(Montréal) L’Archidiocèse de Montréal a mandaté une ancienne juge à la Cour supérieure du Québec pour mener une enquête sur le comportement de l’Église dans le cas du prêtre Brian Boucher, reconnu coupable d’agressions sexuelles sur des mineurs et condamné en mars à huit ans de prison.

Sidhartha Banerjee
La Presse canadienne

L’Archidiocèse de l’Église catholique de Montréal soutient que l’ex-juge Pepita G. Capriolo pourra mener une enquête totalement indépendante.

En entrevue téléphonique, l’archevêque de Montréal, Christian Lépine, assure que l’Église veut aller au fond des choses pour connaître la vérité sur la façon dont les inquiétudes et les plaintes sur Brian Boucher ont été reçues et traitées par le clergé. M. Lépine soutient que l’archidiocèse souhaite faire « une œuvre de vérité, quel que soit le lieu où ça nous conduira ».

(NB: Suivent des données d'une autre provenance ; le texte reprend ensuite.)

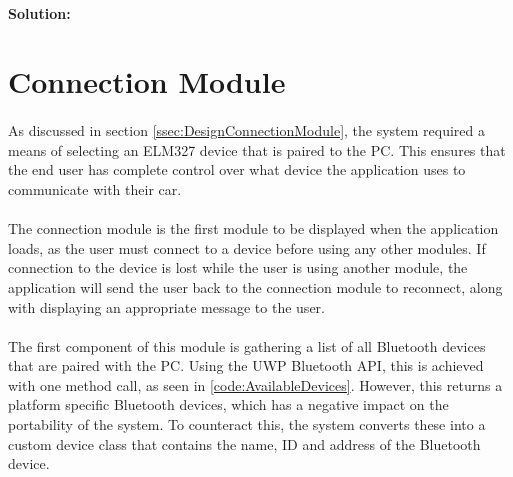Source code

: {{{			\paragraph{Solution:}
		}
	}

\section{Connection Module}
		\paragraph{}{
		As discussed in section \ref{ssec:DesignConnectionModule}, the system required a means of selecting an ELM327 device that is paired to the PC. This ensures that the end user has complete control over what device the application uses to communicate with their car.
		}
		
		\paragraph{}{
		The connection module is the first module to be displayed when  the application loads, as the user must connect to a device before using any other modules. If connection to the device is lost while the user is using another module, the application will send the user back to the connection module to reconnect, along with displaying an appropriate message to the user.
		}
		
		\paragraph{}{
		The first component of this module is gathering a list of all Bluetooth devices that are paired	with the PC. Using the UWP Bluetooth API, this is achieved with one method call, as seen in \ref{code:AvailableDevices}. However, this returns a platform specific Bluetooth devices, which has a negative impact on the portability of the system. To counteract this, the system converts these into a custom device class that contains the name, ID and address of the Bluetooth device.
		}
		}
		
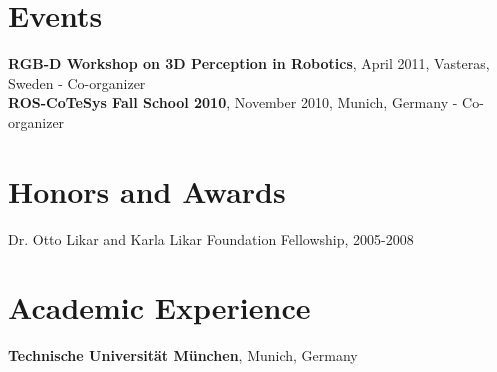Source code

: \documentclass[margin,line]{res}
\begin{document}
\begin{resume}
\section{\sc Events} 
\textbf{RGB-D Workshop on 3D Perception in Robotics}, April 2011, Vasteras, Sweden - Co-organizer\\
\textbf{ROS-CoTeSys Fall School 2010}, November 2010, Munich, Germany - Co-organizer
\section{\sc Honors and Awards} 
Dr. Otto Likar and Karla Likar Foundation Fellowship, 2005-2008
\section{\sc Academic Experience}
{\bf Technische Universit\"at M\"unchen}, Munich, Germany\\
\vspace{-.3cm}


\end{resume}
\end{document}
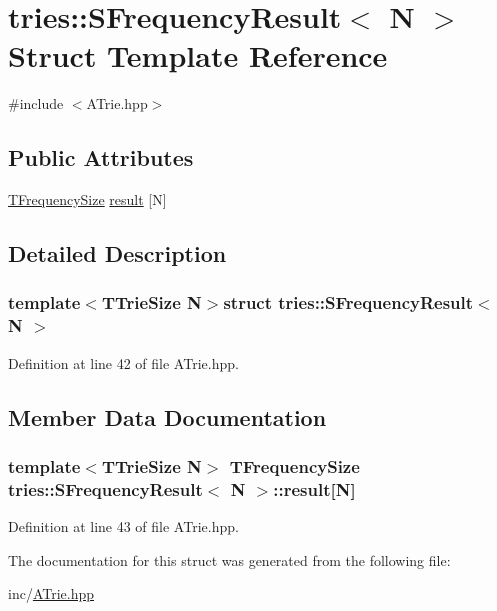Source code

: \hypertarget{structtries_1_1_s_frequency_result}{}\section{tries\+:\+:S\+Frequency\+Result$<$ N $>$ Struct Template Reference}
\label{structtries_1_1_s_frequency_result}


{\ttfamily \#include $<$A\+Trie.\+hpp$>$}

\subsection*{Public Attributes}
\begin{DoxyCompactItemize}
\item 
\hyperlink{namespacetries_a3eaf32cf4423e228789e4387cd912d2a}{T\+Frequency\+Size} \hyperlink{structtries_1_1_s_frequency_result_a19708f5412b441f681b0e92308fcbd00}{result} \mbox{[}N\mbox{]}
\end{DoxyCompactItemize}


\subsection{Detailed Description}
\subsubsection*{template$<$T\+Trie\+Size N$>$struct tries\+::\+S\+Frequency\+Result$<$ N $>$}



Definition at line 42 of file A\+Trie.\+hpp.



\subsection{Member Data Documentation}
\hypertarget{structtries_1_1_s_frequency_result_a19708f5412b441f681b0e92308fcbd00}{}
\subsubsection[{result}]{\setlength{\rightskip}{0pt plus 5cm}template$<$T\+Trie\+Size N$>$ {\bf T\+Frequency\+Size} {\bf tries\+::\+S\+Frequency\+Result}$<$ N $>$\+::result\mbox{[}N\mbox{]}}\label{structtries_1_1_s_frequency_result_a19708f5412b441f681b0e92308fcbd00}


Definition at line 43 of file A\+Trie.\+hpp.



The documentation for this struct was generated from the following file\+:\begin{DoxyCompactItemize}
\item 
inc/\hyperlink{_a_trie_8hpp}{A\+Trie.\+hpp}\end{DoxyCompactItemize}
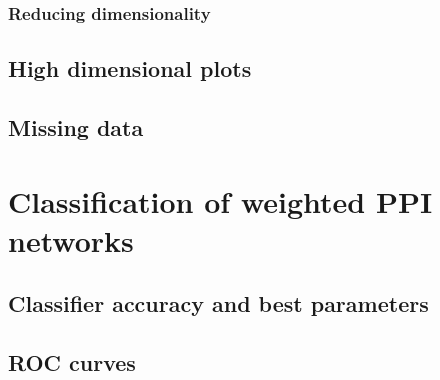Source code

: \subsubsection{Reducing dimensionality}



\subsection{High dimensional plots}




\subsection{Missing data}


\section{Classification of weighted PPI networks}

\subsection{Classifier accuracy and best parameters}



\subsection{ROC curves}

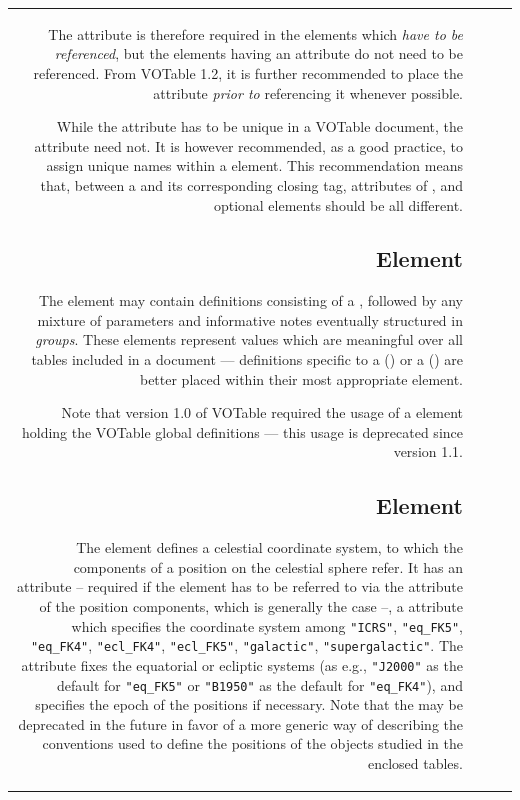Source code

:\begin{tabular}{RRCp{0.8\textwidth}}
\begin{center}
The {} attribute %
is therefore required in the elements which {\em have to be referenced},
but the elements having an {} attribute do not need to be
referenced.
From VOTable 1.2, it is further
recommended to place the  attribute {\em prior to} referencing
it whenever possible.

While the {} attribute has to be unique in a VOTable document,
the {} attribute need not. It is however recommended,
as a good practice, to assign unique names within a  element.
This recommendation means that,
between a  and its corresponding closing  tag,
{} attributes of ,  and
optional  elements should be all different.

\subsection{\texorpdfstring{ Element}
                           {VOTABLE Element}}
\label{sec:definitions}

The  element may contain definitions consisting of
a , followed by any mixture of parameters and
informative notes eventually structured in {\em groups}.
These elements represent values which are meaningful over all tables
included in a  document --- definitions specific to
a  ()
or a  () are better placed 
within their most appropriate element.

Note that version 1.0 of VOTable required the usage of a 
element holding the VOTable global definitions --- this
usage is deprecated since version 1.1.

\subsection{\texorpdfstring{ Element}
	{COOSYS Element}}
\label{elem:COOSYS}

The  element defines a celestial coordinate system, to
which the components of a position on the celestial sphere refer. It has
an  attribute -- required if the  element has to
be referred to via the  attribute of the position components,
which is generally the case --, a  attribute which
specifies the coordinate system among \verb|"ICRS"|, \verb|"eq_FK5"|,
\verb|"eq_FK4"|, \verb|"ecl_FK4"|, \verb|"ecl_FK5"|, \verb|"galactic"|,
\verb|"supergalactic"|. The  attribute fixes the
equatorial or ecliptic systems (as e.g., \verb|"J2000"| as the default
for \verb|"eq_FK5"| or \verb|"B1950"| as the default for
\verb|"eq_FK4"|), and  specifies the epoch of the positions
if necessary.  Note that the  may be deprecated in the
future in favor of a more generic way of describing the conventions used
to define the positions of the objects studied in the enclosed tables.


\end{center}
\end{tabular}
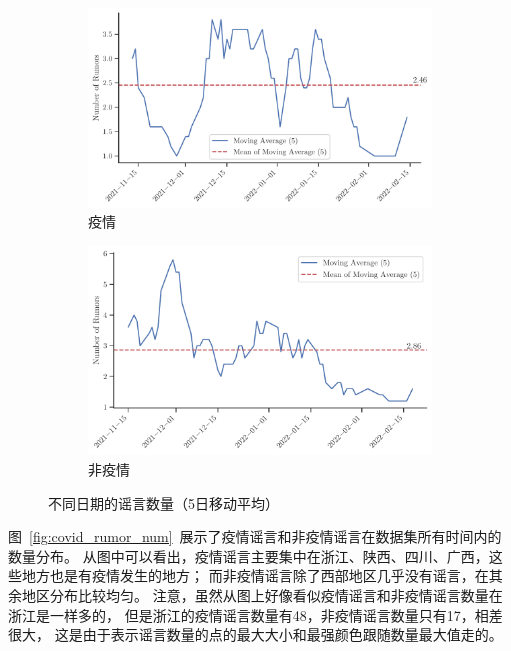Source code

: \documentclass[UTF8]{ctexart}
\newcommand{\figwidth}{0.8\linewidth}
\begin{document}
\begin{figure}[!ht]
    \centering
    \begin{subfigure}[b]{0.45\textwidth}
        \centering
        \includegraphics[width=\figwidth]{../figures/covid_rumor_num_ma5}
        \caption{疫情}
        \label{subfig:covid_ma5}
    \end{subfigure}
    \hfill
    \begin{subfigure}[b]{0.45\textwidth}
        \centering
        \includegraphics[width=\figwidth]{../figures/covid_no_rumor_num_ma5}
        \caption{非疫情}
        \label{subfig:no_covid_ma5}
    \end{subfigure}
    \caption{不同日期的谣言数量（5日移动平均）}
    \label{fig:covid_ma5}
\end{figure}

图~\ref{fig:covid_rumor_num}~展示了疫情谣言和非疫情谣言在数据集所有时间内的数量分布。
从图中可以看出，疫情谣言主要集中在浙江、陕西、四川、广西，这些地方也是有疫情发生的地方；
而非疫情谣言除了西部地区几乎没有谣言，在其余地区分布比较均匀。
注意，虽然从图上好像看似疫情谣言和非疫情谣言数量在浙江是一样多的，
但是浙江的疫情谣言数量有48，非疫情谣言数量只有17，相差很大，
这是由于表示谣言数量的点的最大大小和最强颜色跟随数量最大值走的。
\end{document}
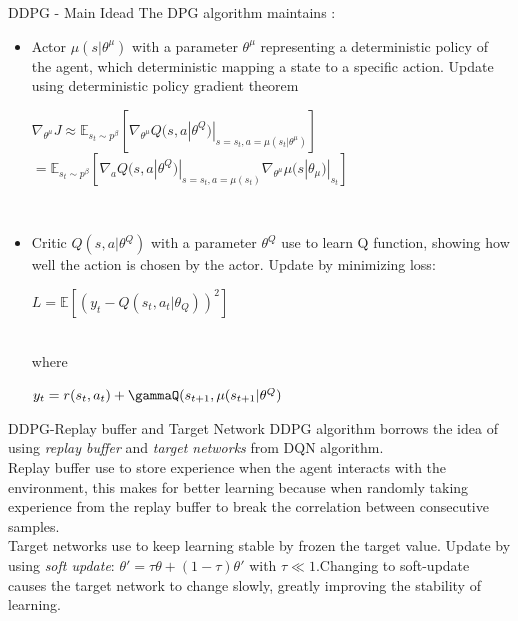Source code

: \documentclass{beamer}
\begin{document}
\begin{frame}{DDPG - Main Idead}
The DPG algorithm maintains :
\begin{itemize}
    \item Actor $\mu(s|\theta^\mu)$ with a parameter
$\theta^\mu$ representing a deterministic policy of the agent, which
deterministic mapping a state to a specific action.
Update using deterministic policy gradient theorem
\begin{center}
$\nabla_{\theta^\mu}J
\approx \mathbb{E}_{s_t \sim p^\beta}[\nabla_{\theta^\mu} Q(s,a|\theta^Q)|_{s=s_t,a=\mu(s_t|\theta^\mu)}]$\\
\vspace{0.15cm}
$=  \mathbb{E}_{s_t \sim p^\beta}[\nabla_a Q(s,a|\theta^Q)|_{s=s_t,a=\mu(s_t)}\nabla_{\theta^\mu}\mu(s|\theta_\mu)|_{s_t}]$
\end{center}\\
\vspace{0.5cm}\pause
    \item Critic $Q(s,a|\theta^Q)$ with a parameter $\theta^Q$ use
    to learn Q function, showing how well the action is
chosen by the actor. Update by minimizing loss:
\begin{center}
$L = \mathbb{E}[(y_t - Q(s_t,a_t|\theta_Q))^2] $
\end{center}\\
where 
\begin{center}
$y_t = r(s_t,a_t) + \gammaQ(s_{t+1},\mu(s_{t+1}|\theta^Q)$
\end{center}
\end{itemize} 
\end{frame}

\begin{frame}{DDPG-Replay buffer and Target Network}
DDPG algorithm borrows the idea of using \textit{replay buffer} and \textit{target networks} from DQN algorithm.\\
\vspace{0.5cm}
\pause 
Replay buffer use to store experience when the agent interacts with the environment, this makes for better learning because when randomly taking experience from the replay buffer to break the correlation between consecutive samples.\\
\pause
\vspace{0.5cm}
Target networks use to keep learning stable by frozen the target value. Update by using \textit{soft update}: $\theta' = \tau\theta + (1-\tau)\theta'$ with $\tau \ll 1$.\pause Changing to soft-update causes the target network to change slowly, greatly improving the stability of learning. 
\end{frame}
\end{document}
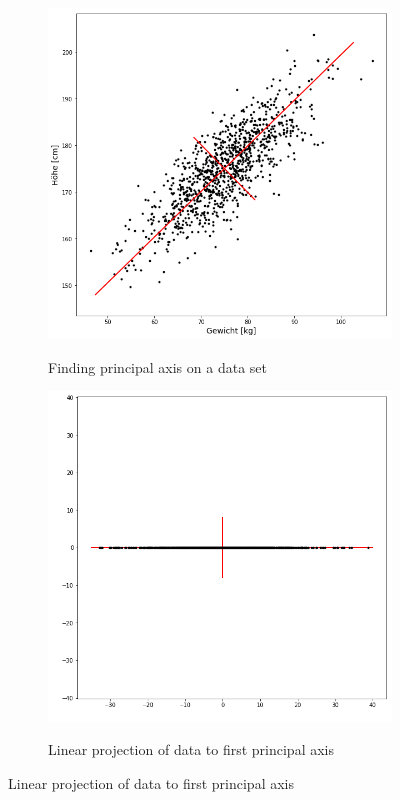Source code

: \documentclass{beamer}
\theoremstyle{plain}
\theoremstyle{definition}
\begin{document}
\begin{frame}
\begin{figure}
\centering
	\begin{subfigure}{0.45\textwidth}
	\centering
	\captionsetup{justification=centering}
	\includegraphics[width = \textwidth]{figures/pca_example.png}
	\label{pca_example_original}
	\caption{Finding principal axis on a data set}
	\end{subfigure}
	\begin{subfigure}{0.45\textwidth}
	\centering
	\captionsetup{justification=centering}
	\includegraphics[width = \textwidth]{figures/pca_example_rotated.png}
	\label{pca_example_rotated}
	\caption{Linear projection of data to first principal axis}
	\end{subfigure}

\label{pca_example}
\end{figure}
\end{frame}
\end{document}
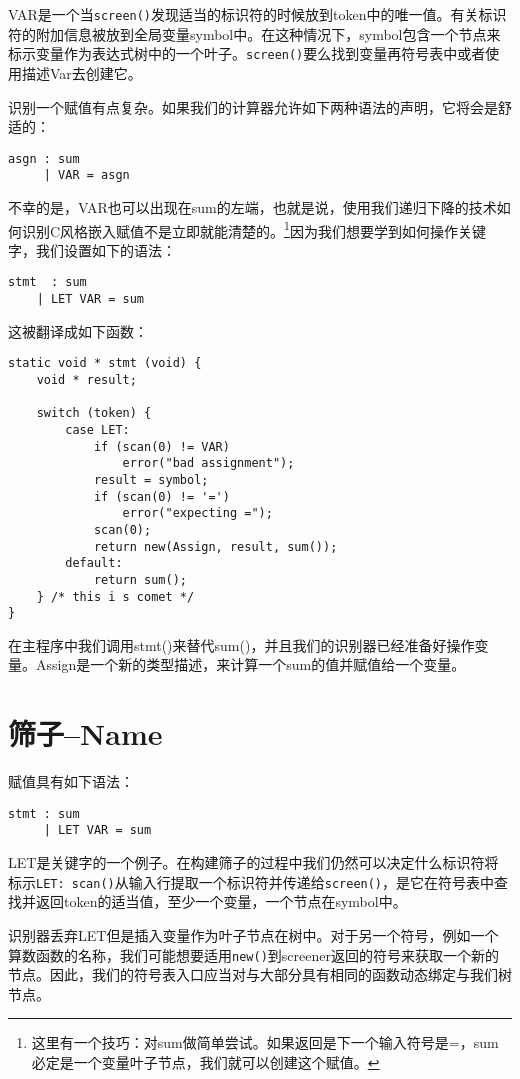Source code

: VAR是一个当\verb|screen()|发现适当的标识符的时候放到token中的唯一值。有关标识符的附加信息被放到全局变量symbol中。在这种情况下，symbol包含一个节点来标示变量作为表达式树中的一个叶子。\verb|screen()|要么找到变量再符号表中或者使用描述Var去创建它。

识别一个赋值有点复杂。如果我们的计算器允许如下两种语法的声明，它将会是舒适的：

\begin{lstlisting}
asgn : sum
	 | VAR = asgn
\end{lstlisting}

不幸的是，VAR也可以出现在sum的左端，也就是说，使用我们递归下降的技术如何识别C风格嵌入赋值不是立即就能清楚的。\footnote{这里有一个技巧：对sum做简单尝试。如果返回是下一个输入符号是=，sum必定是一个变量叶子节点，我们就可以创建这个赋值。}因为我们想要学到如何操作关键字，我们设置如下的语法：

\begin{lstlisting}
stmt  : sum
	| LET VAR = sum
\end{lstlisting}

这被翻译成如下函数：

\begin{lstlisting}
static void * stmt (void) {
	void * result;
	
	switch (token) {
		case LET:
			if (scan(0) != VAR)
				error("bad assignment");
			result = symbol;
			if (scan(0) != '=')
				error("expecting =");
			scan(0);
			return new(Assign, result, sum());
		default:
			return sum();
	} /* this i s comet */
}
\end{lstlisting}

在主程序中我们调用stmt()来替代sum()，并且我们的识别器已经准备好操作变量。Assign是一个新的类型描述，来计算一个sum的值并赋值给一个变量。

\section{筛子--Name}

赋值具有如下语法：

\begin{lstlisting}
stmt : sum
     | LET VAR = sum
\end{lstlisting}

LET是关键字的一个例子。在构建筛子的过程中我们仍然可以决定什么标识符将标示\verb|LET: scan()|从输入行提取一个标识符并传递给\verb|screen()|，是它在符号表中查找并返回token的适当值，至少一个变量，一个节点在symbol中。

识别器丢弃LET但是插入变量作为叶子节点在树中。对于另一个符号，例如一个算数函数的名称，我们可能想要适用\verb|new()|到screener返回的符号来获取一个新的节点。因此，我们的符号表入口应当对与大部分具有相同的函数动态绑定与我们树节点。

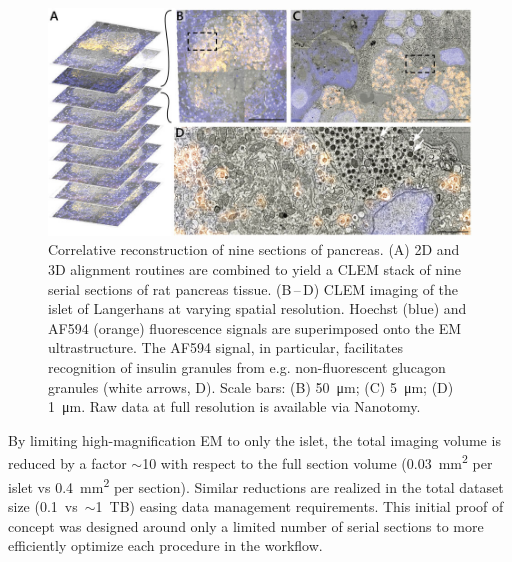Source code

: \begin{figure}[!tb]
    \centering
    \includegraphics[width=\linewidth]{chapter-3/figures_JPEG_LQ/fig3-5_rat.jpg}
    \caption{Correlative reconstruction of nine sections of pancreas.
    (A) 2D and 3D alignment routines are combined to yield a CLEM stack of nine serial sections of rat pancreas tissue.
    (B\,--\,D) CLEM imaging of the islet of Langerhans at varying spatial resolution. Hoechst (blue) and AF594 (orange) fluorescence signals are superimposed onto the EM ultrastructure. The AF594 signal, in particular, facilitates recognition of insulin granules from e.g. non-fluorescent glucagon granules (white arrows, D).
    Scale bars: (B) \SI{50}{\micro\meter}; (C) \SI{5}{\micro\meter}; (D) \SI{1}{\micro\meter}.
    Raw data at full resolution is available via Nanotomy.}
    \label{fig:3.5_ratpancreas}
\end{figure}

By limiting high-magnification EM to only the islet, the total imaging volume is reduced by a factor ${\sim}$10 with respect to the full section volume (\SI{0.03}{\milli\meter^2} per islet vs \SI{0.4}{\milli\meter^2} per section). Similar reductions are realized in the total dataset size (0.1\, vs \,${\sim}$\SI{1}{TB}) easing data management requirements. This initial proof of concept was designed around only a limited number of serial sections to more efficiently optimize each procedure in the workflow.


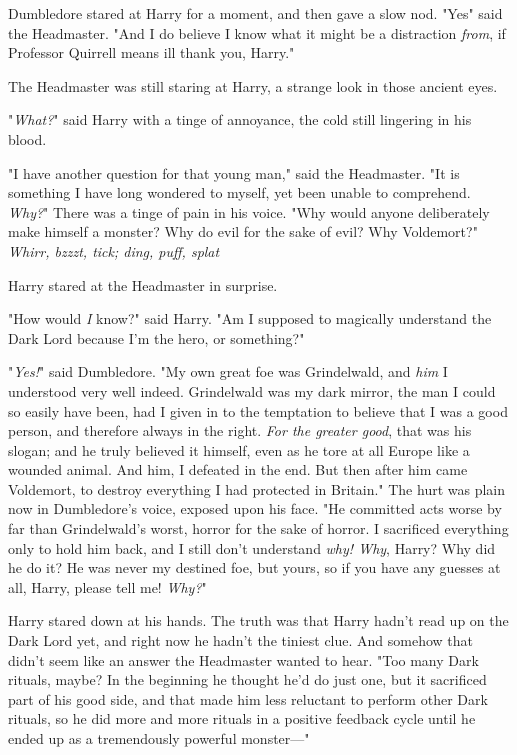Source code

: Dumbledore stared at Harry for a moment, and then gave a slow nod.
"Yes{\el}" said the Headmaster. "And I do believe I know what it might be a
distraction \emph{from}, if Professor Quirrell means ill{\el} thank you,
Harry."

The Headmaster was still staring at Harry, a strange look in those ancient eyes.

"\emph{What?}" said Harry with a tinge of annoyance, the cold still lingering
in his blood.

"I have another question for that young man," said the Headmaster. "It is
something I have long wondered to myself, yet been unable to comprehend.
\emph{Why?}" There was a tinge of pain in his voice. "Why would anyone
deliberately make himself a monster? Why do evil for the sake of evil? Why
Voldemort?"
\sbreak
\emph{Whirr, bzzzt, tick; ding, puff, splat{\el}}

Harry stared at the Headmaster in surprise.

"How would \emph{I} know?" said Harry. "Am I supposed to magically understand
the Dark Lord because I'm the hero, or something?"

"\emph{Yes!}" said Dumbledore. "My own great foe was Grindelwald, and
\emph{him} I understood very well indeed. Grindelwald was my dark mirror, the
man I could so easily have been, had I given in to the temptation to believe
that I was a good person, and therefore always in the right. \emph{For the
greater good}, that was his slogan; and he truly believed it himself, even as
he tore at all Europe like a wounded animal. And him, I defeated in the end.
But then after him came Voldemort, to destroy everything I had protected in
Britain." The hurt was plain now in Dumbledore's voice, exposed upon his face.
"He committed acts worse by far than Grindelwald's worst, horror for the sake
of horror. I sacrificed everything only to hold him back, and I still don't
understand \emph{why! Why}, Harry? Why did he do it? He was never my destined
foe, but yours, so if you have any guesses at all, Harry, please tell me!
\emph{Why?}"

Harry stared down at his hands. The truth was that Harry hadn't read up on the
Dark Lord yet, and right now he hadn't the tiniest clue. And somehow that
didn't seem like an answer the Headmaster wanted to hear. "Too many Dark
rituals, maybe? In the beginning he thought he'd do just one, but it sacrificed
part of his good side, and that made him less reluctant to perform other Dark
rituals, so he did more and more rituals in a positive feedback cycle until he
ended up as a tremendously powerful monster\mbox{---}"

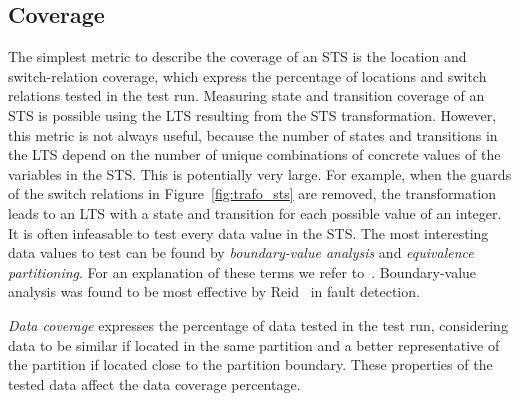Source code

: \subsection{Coverage}\label{sec:sts_coverage}
The simplest metric to describe the coverage of an STS is the location and switch-relation coverage, which express the percentage of locations and switch relations tested in the test run. Measuring state and transition coverage of an STS is possible using the LTS resulting from the STS transformation. However, this metric is not always useful, because the number of states and transitions in the LTS depend on the number of unique combinations of concrete values of the variables in the STS. This is potentially very large. For example, when the guards of the switch relations in Figure~\ref{fig:trafo_sts} are removed, the transformation leads to an LTS with a state and transition for each possible value of an integer. It is often infeasable to test every data value in the STS. The most interesting data values to test can be found by \textit{boundary-value analysis} and \textit{equivalence partitioning}. For an explanation of these terms we refer to~\cite{Myers:2004}. Boundary-value analysis was found to be most effective by Reid~\cite{Reid:partitioning} in fault detection.

\textit{Data coverage} expresses the percentage of data tested in the test run, considering data to be similar if located in the same partition and a better representative of the partition if located close to the partition boundary. These properties of the tested data affect the data coverage percentage.
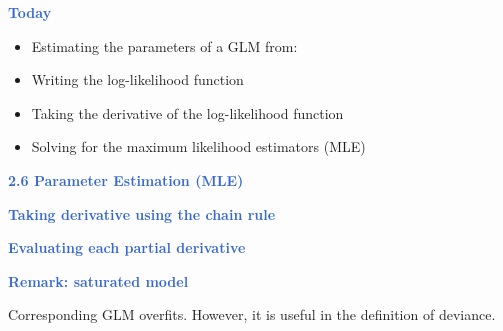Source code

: \documentclass[aspectratio=169,professionalfonts,mathserif]{beamer}
\newcommand{\highlight}[1]{\textcolor{Highlight}{\bf #1}}
\renewcommand{\(}{\left(}
\renewcommand{\)}{\right)}
\renewcommand{\[}{\left[}
\renewcommand{\]}{\right]}
\newcommand{\mytitle}[1]{\vspace*{-1mm}%
  \centerline{\highlight{\Large #1}}\vspace*{3mm}}
\newenvironment{slidebox}{%
  \begin{minipage}[c][7.5cm][t]{14.4cm}\raggedright}{%
  \end{minipage}}
\begin{document}
\begin{frame}\begin{slidebox}
\mytitle{Today}

\begin{itemize}
    \item Estimating the parameters of a GLM from: 
    \pause
    \item Writing the log-likelihood function
    \pause
    \item Taking the derivative of the log-likelihood function
    \pause
    \item Solving for the maximum likelihood estimators (MLE)
\end{itemize}
\end{slidebox}\end{frame}

\begin{frame}\begin{slidebox}
\mytitle{2.6 Parameter Estimation (MLE)}
\end{slidebox}\end{frame}

\begin{frame}\begin{slidebox}
\mytitle{Taking derivative using the chain rule}
\end{slidebox}\end{frame}

\begin{frame}\begin{slidebox}
\mytitle{Evaluating each partial derivative}
\end{slidebox}\end{frame}


\begin{frame}\begin{slidebox}
\mytitle{Remark: saturated model}

Corresponding GLM overfits. However, it is useful in the definition of deviance.

\end{slidebox}\end{frame}
\end{document}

Il explique que le mandat de Mme Capriolo, récemment retraitée, sera d’abord de déterminer « qui savait quoi et quand », puis de formuler des recommandations pour faire en sorte que les politiques et procédures au sein de l’Église s’améliorent et éviter que de tels crimes se reproduisent. « On veut savoir où se sont situées les difficultés de communication qui ont fait que ces événements d’abus et de crimes ont pu survenir, alors qu’est-ce qu’on peut améliorer pour éviter à l’avenir. »

À la suite d’un procès, Brian Boucher a été reconnu coupable en janvier 2019 d’avoir agressé sexuellement l’un des deux mineurs. Dans l’autre cause, il a plaidé coupable, moins de deux semaines avant le début du procès, à des crimes à caractère sexuel. Il a été condamné le 25 mars dernier à huit ans de prison.

Rapport dans six mois

Au cours d’une carrière pastorale de 30 ans, entre 1985 et 2015, le prêtre avait œuvré auprès de dix églises de la région de Montréal. Les agressions ont été commises dans deux églises — entre 1995 et 1999 dans le cas de la première victime, et entre 2008 et 2011 dans l’autre cas.

L’ex-juge Capriolo devra établir un calendrier des événements et formuler des recommandations sur la manière d’améliorer les procédures. L’archidiocèse assure que Mme Capriolo aura accès à tous les moyens nécessaires pour procéder à une enquête approfondie, dont les résultats seront rendus publics dans environ six mois.

Mme Capriolo a déclaré dans un communiqué qu’elle était ravie d’entreprendre « l’importante tâche de faire la lumière sur les facteurs qui auraient permis au comportement de Brian Boucher de passer inaperçu ».

« Je suis heureuse qu’on m’ait demandé d’effectuer cet important travail, et reconnaissante pour la garantie d’entière indépendance et pour le soutien qui m’ont été assurés », indique-t-elle.

Un autre audit externe

Par ailleurs, l’archidiocèse a également indiqué qu’il était toujours à la recherche d’une personne pour procéder à une vérification de ses archives, après le décès subit, en juillet dernier, d’une autre juge de la Cour supérieure à la retraite, Anne-Marie Trahan, qui avait été mandatée pour ce travail en mars dernier. Mme Trahan devait amorcer ses travaux en septembre.

L’archidiocèse avait en effet annoncé plus tôt cette année qu’il demandait un audit externe des dossiers de prêtres dans les cinq diocèses de la « province ecclésiastique de Montréal » — Montréal, Valleyfield, Saint-Jérôme, Joliette et Saint-Jean—Longueuil. On voulait alors évaluer le nombre et la nature des cas d’agressions sexuelles commises par des membres du clergé catholique entre 1950 et aujourd’hui.

Mme Trahan avait par ailleurs été aussi mandatée séparément par l’archevêque de Montréal pour enquêter, justement, sur « qui savait quoi et quand » au sujet des événements impliquant le prêtre pédophile Brian Boucher.

Monseigneur Lépine a déclaré lundi que l’archidiocèse était toujours déterminé à aller de l’avant dans l’audit externe des archives de cinq diocèses et qu’il espérait procéder à une nomination d’ici janvier. Il promet à cette personne un accès illimité à tous les documents — les archives générales mais aussi celles qui ne peuvent être consultées qu’avec l’approbation de l’archevêque. M. Lépine a déclaré lundi qu’il espérait toujours que les travaux pourraient être achevés d’ici le printemps 2021, comme prévu.